Report all lines from the entries below in which "systematic" appears.

(Excerpts from a dataset)

┄┄┄┄┄┄

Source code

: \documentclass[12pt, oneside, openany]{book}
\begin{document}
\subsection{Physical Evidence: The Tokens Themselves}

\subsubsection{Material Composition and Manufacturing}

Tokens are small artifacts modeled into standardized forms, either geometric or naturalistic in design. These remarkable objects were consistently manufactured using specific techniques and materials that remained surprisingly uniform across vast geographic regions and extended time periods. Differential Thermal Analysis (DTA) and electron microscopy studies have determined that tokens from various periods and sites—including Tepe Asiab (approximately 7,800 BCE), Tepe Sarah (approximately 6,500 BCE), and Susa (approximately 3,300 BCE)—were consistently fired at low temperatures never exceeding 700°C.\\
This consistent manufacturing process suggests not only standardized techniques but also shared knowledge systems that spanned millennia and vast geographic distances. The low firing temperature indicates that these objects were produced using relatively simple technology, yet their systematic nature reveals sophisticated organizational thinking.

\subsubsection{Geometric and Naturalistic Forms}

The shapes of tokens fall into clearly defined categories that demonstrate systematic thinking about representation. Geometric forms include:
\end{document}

┄┄┄┄┄┄

• [REPLY]:
This consistent manufacturing process suggests not only standardized techniques but also shared knowledge systems that spanned millennia and vast geographic distances. The low firing temperature indicates that these objects were produced using relatively simple technology, yet their systematic nature reveals sophisticated organizational thinking.
The shapes of tokens fall into clearly defined categories that demonstrate systematic thinking about representation. Geometric forms include:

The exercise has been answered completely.